Greetings, All!
I have a 1970's vintage Dumont 190 o'scope (Navy AN/USM-281E) that I've been
using for several years; this week it has developed a bizarre fault that perhaps someone
in the AM world will recognize. When using channel 1 (it's a two-channel, dual-trace scope),
the trace has a slight curvature near the right-hand side of the screen. The degree of curvature
changes as the vertical input (range) switch is changed, but not uniformly (i.e., the curvature is
larger for some input ranges but does not seem to get larger as the vertical sensitivity is increased).

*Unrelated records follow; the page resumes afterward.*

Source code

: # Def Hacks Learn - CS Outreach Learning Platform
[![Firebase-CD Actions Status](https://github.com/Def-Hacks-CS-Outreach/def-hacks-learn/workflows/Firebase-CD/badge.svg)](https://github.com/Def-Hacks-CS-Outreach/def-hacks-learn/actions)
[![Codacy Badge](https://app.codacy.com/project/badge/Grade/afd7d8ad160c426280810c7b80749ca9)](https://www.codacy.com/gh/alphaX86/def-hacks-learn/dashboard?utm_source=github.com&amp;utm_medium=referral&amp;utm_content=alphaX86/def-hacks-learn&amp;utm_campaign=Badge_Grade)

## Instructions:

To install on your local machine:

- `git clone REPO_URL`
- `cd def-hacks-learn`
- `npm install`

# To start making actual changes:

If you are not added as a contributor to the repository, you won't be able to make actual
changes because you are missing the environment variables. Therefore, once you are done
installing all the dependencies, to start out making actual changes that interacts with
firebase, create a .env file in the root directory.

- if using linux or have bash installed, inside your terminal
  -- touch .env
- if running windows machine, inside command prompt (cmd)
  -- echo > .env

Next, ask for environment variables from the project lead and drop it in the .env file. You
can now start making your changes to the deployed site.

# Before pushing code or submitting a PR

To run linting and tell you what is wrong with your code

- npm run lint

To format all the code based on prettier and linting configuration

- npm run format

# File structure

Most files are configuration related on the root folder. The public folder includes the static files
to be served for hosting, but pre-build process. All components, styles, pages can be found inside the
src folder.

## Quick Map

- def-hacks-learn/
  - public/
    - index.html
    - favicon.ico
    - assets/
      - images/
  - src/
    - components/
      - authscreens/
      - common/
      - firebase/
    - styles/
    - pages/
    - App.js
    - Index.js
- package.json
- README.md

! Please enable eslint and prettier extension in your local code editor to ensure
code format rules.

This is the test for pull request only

At higher sweep speeds (e.g., 1 u-sec/div), the curvature becomes a glitch at start of the trace that
expands into a decaying oscillation as the sweep time becomes smaller. This looks just like
something is ringing somewhere in the circuitry. Channel 2 also has a slight curvature to the trace,
and the ringing is there at high sweep rates, but is hardly noticeable compared to ch. 1. I am not an
expert on o'scopes by any means, so this one really has me stumped. Any ideas will be greatly
appreciated!
73,
Ken W5KFS
ex-WB6VHE
Ringing usually will occur with magnetic deflection used in TV's. The resistors and caps that were affixed on the TV's yoke coil prevented ringing. A scope uses electrostatic deflection. The sweep waveform should be a sawtooth. If the sawtooth rise slope was not a straight line the sweep across the screen would not be linear. Your problem of a curvature in the trace on the right side of the screen is a (I'm thinking) hard one to figure.

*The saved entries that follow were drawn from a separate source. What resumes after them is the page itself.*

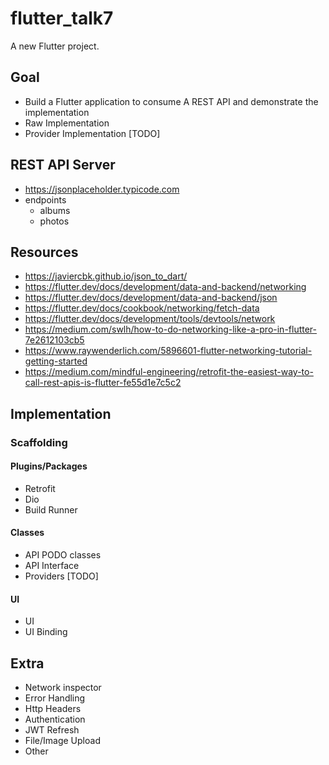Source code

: # flutter_talk7

A new Flutter project.

## Goal

- Build a Flutter application to consume A REST API and demonstrate the implementation
- Raw Implementation
- Provider Implementation [TODO]

## REST API Server 
- https://jsonplaceholder.typicode.com
- endpoints
  - albums
  - photos

## Resources

- https://javiercbk.github.io/json_to_dart/
- https://flutter.dev/docs/development/data-and-backend/networking
- https://flutter.dev/docs/development/data-and-backend/json
- https://flutter.dev/docs/cookbook/networking/fetch-data
- https://flutter.dev/docs/development/tools/devtools/network
- https://medium.com/swlh/how-to-do-networking-like-a-pro-in-flutter-7e2612103cb5
- https://www.raywenderlich.com/5896601-flutter-networking-tutorial-getting-started
- https://medium.com/mindful-engineering/retrofit-the-easiest-way-to-call-rest-apis-is-flutter-fe55d1e7c5c2

## Implementation

### Scaffolding

#### Plugins/Packages

- Retrofit
- Dio
- Build Runner

#### Classes

- API PODO classes
- API Interface
- Providers [TODO]

#### UI

- UI
- UI Binding

## Extra

- Network inspector
- Error Handling
- Http Headers
- Authentication
- JWT Refresh
- File/Image Upload
- Other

Rereading ur description of the problem I would begin in the sweep circuit. Look for the usual type problems, leaky caps, bad filter caps.
Inject a sinewave into the vertical input. See if the waveform is linear across the screen.
Being 4:30AM, my brain is beginning to short circuit and this is the best I can think of right now.
I'm sure more help will be posted later today.